Легенды разных перекрестков (сборник) - Михаил Веллер
Шрифт:
Интервал:
Закладка:
Полезную мелочь скульптор перетащил в квартиру, а с бюстом обнялся в тени и задумался. Святотатство низовых властей уязвило. Но квартира была на верхнем этаже, пятый без лифта. Легкий гений поэта в чугунном варианте стал неподъемен. И кладбищенский постамент не легче.
Он пошел в шалман и пожаловался друзьям. Друзья тоже любили поэзию Пушкина, они налили скульптору и наперебой стали читать стихи. Один выпил, выдохнул и сказал: «Я помню чудное мгновенье». Второй пошутил: «Моя дядя самых честных правил», – и изобразил, как стреляет соседу в ухо из пистолета: правит контрольным выстрелом, значит. Третий, проиграв борьбу с судорогой собственного кадыка и метнув меню в угол, печально сказал: «Приветствую тебя, пустынный уголок». А еще один, упав со стула, процитировал из постановки Белорусского оперного театра: «Паду ли я, дручком пропэртый». Все засмеялись, со стола упал стакан и разбился рядом с головой декламатора, после чего тот продолжил: «Чи мимо прошпындярит вин». Короче, к Пушкину здесь относились как к родному.
Поэтому, допив, пошли к мастерской, захватив имевшуюся у одного тележку для сумок и чемоданов, и коллективом перевезли в центр площади сначала постамент, а потом и памятник.

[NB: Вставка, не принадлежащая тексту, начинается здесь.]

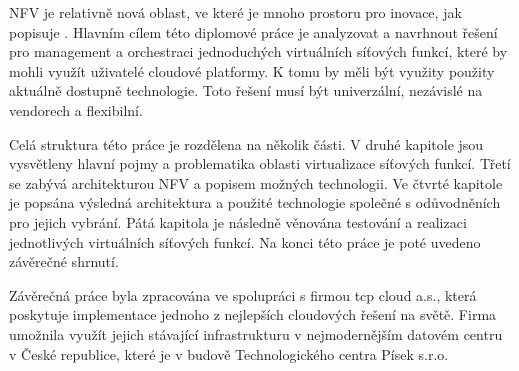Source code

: NFV je relativně nová oblast, ve které je mnoho prostoru pro inovace, jak popisuje \cite{NFVChalanges}. Hlavním cílem této diplomové práce je analyzovat a navrhnout řešení pro management a orchestraci jednoduchých virtuálních síťových funkcí, které by mohli využít uživatelé cloudové platformy. K tomu by měli být využity použity aktuálně dostupně technologie. Toto řešení musí být univerzální, nezávislé na vendorech a flexibilní.

Celá struktura této práce je rozdělena na několik části. V druhé kapitole jsou vysvětleny hlavní pojmy a problematika oblasti virtualizace síťových funkcí. Třetí se zabývá architekturou NFV a popisem možných technologii. Ve čtvrté kapitole je popsána výsledná architektura a použité technologie společné s odůvodněních pro jejich vybrání. Pátá kapitola je následně věnována testování a realizaci jednotlivých virtuálních síťových funkcí. Na konci této práce je poté uvedeno závěrečné shrnutí.

Závěrečná práce byla zpracována ve spolupráci s firmou tcp cloud a.s., která poskytuje implementace jednoho z nejlepších cloudových řešení na světě. Firma umožnila využít jejich stávající infrastrukturu v nejmodernějším datovém centru v České republice, které je v budově Technologického centra Písek s.r.o.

Площадь была скромная. Некрупная. В середине ее был газон, но это был такой газон, который вроде бассейна без воды. То есть он не был заасфальтирован, но трава там тоже расти не хотела, хотя по части удобрений все было в порядке со стороны собак и прочих крупных животных, не полностью контролирующих физиологические акты своего кишечника…
В глубине души каждый пьяный патриот и любитель Пушкина. Потому что сбегали за метлой, подмели песчаный газон, в центре утоптали ногами площадку, поставили поровнее гранитный параллелепипед и, кряхтя из всех мест, подняли и установили бюст на предназначенное ему место.

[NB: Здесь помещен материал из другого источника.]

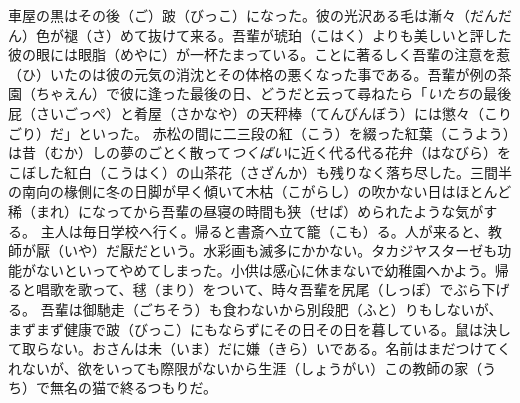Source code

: \documentclass{book}
\begin{document}
車屋の黒はその後（ご）跛（びっこ）になった。彼の光沢ある毛は漸々（だんだん）色が褪（さ）めて抜けて来る。吾輩が琥珀（こはく）よりも美しいと評した彼の眼には眼脂（めやに）が一杯たまっている。ことに著るしく吾輩の注意を惹（ひ）いたのは彼の元気の消沈とその体格の悪くなった事である。吾輩が例の茶園（ちゃえん）で彼に逢った最後の日、どうだと云って尋ねたら「\emph{いたち}の最後屁（さいごっぺ）と肴屋（さかなや）の天秤棒（てんびんぼう）には懲々（こりごり）だ」といった。
赤松の間に二三段の紅（こう）を綴った紅葉（こうよう）は昔（むか）しの夢のごとく散って\emph{つくばい}に近く代る代る花弁（はなびら）をこぼした紅白（こうはく）の山茶花（さざんか）も残りなく落ち尽した。三間半の南向の椽側に冬の日脚が早く傾いて木枯（こがらし）の吹かない日はほとんど稀（まれ）になってから吾輩の昼寝の時間も狭（せば）められたような気がする。
主人は毎日学校へ行く。帰ると書斎へ立て籠（こも）る。人が来ると、教師が厭（いや）だ厭だという。水彩画も滅多にかかない。タカジヤスターゼも功能がないといってやめてしまった。小供は感心に休まないで幼稚園へかよう。帰ると唱歌を歌って、毬（まり）をついて、時々吾輩を尻尾（しっぽ）でぶら下げる。
吾輩は御馳走（ごちそう）も食わないから別段肥（ふと）りもしないが、まずまず健康で跛（びっこ）にもならずにその日その日を暮している。鼠は決して取らない。おさんは未（いま）だに嫌（きら）いである。名前はまだつけてくれないが、欲をいっても際限がないから生涯（しょうがい）この教師の家（うち）で無名の猫で終るつもりだ。
\end{document}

Полюбовались, поправили, заботливо протерли от пылинок, и пошли спрыснуть это дело. До дня рождения Александр Сергеича оставалось еще тридцать дней, это тоже дата, а уже все в порядке.
Внимания на это событие никто не обратил. Кого удивишь в России памятником Пушкину. Да хоть бы и памятником кому бы то ни было. Да хоть бы и не памятником. Времена пошли интересные, сейчас вообще никого ничем не удивишь. Если б они на тот постамент поставили живого Жириновского, произносящего речь о раздаче водки каждому, кто примет участие в экзекуции над коммунистами – это бы еще имело хоть какой-то шанс собрать любопытных, а так… стоит Пушкин – ну и ладно. Кому ж и стоять, как не Пушкину.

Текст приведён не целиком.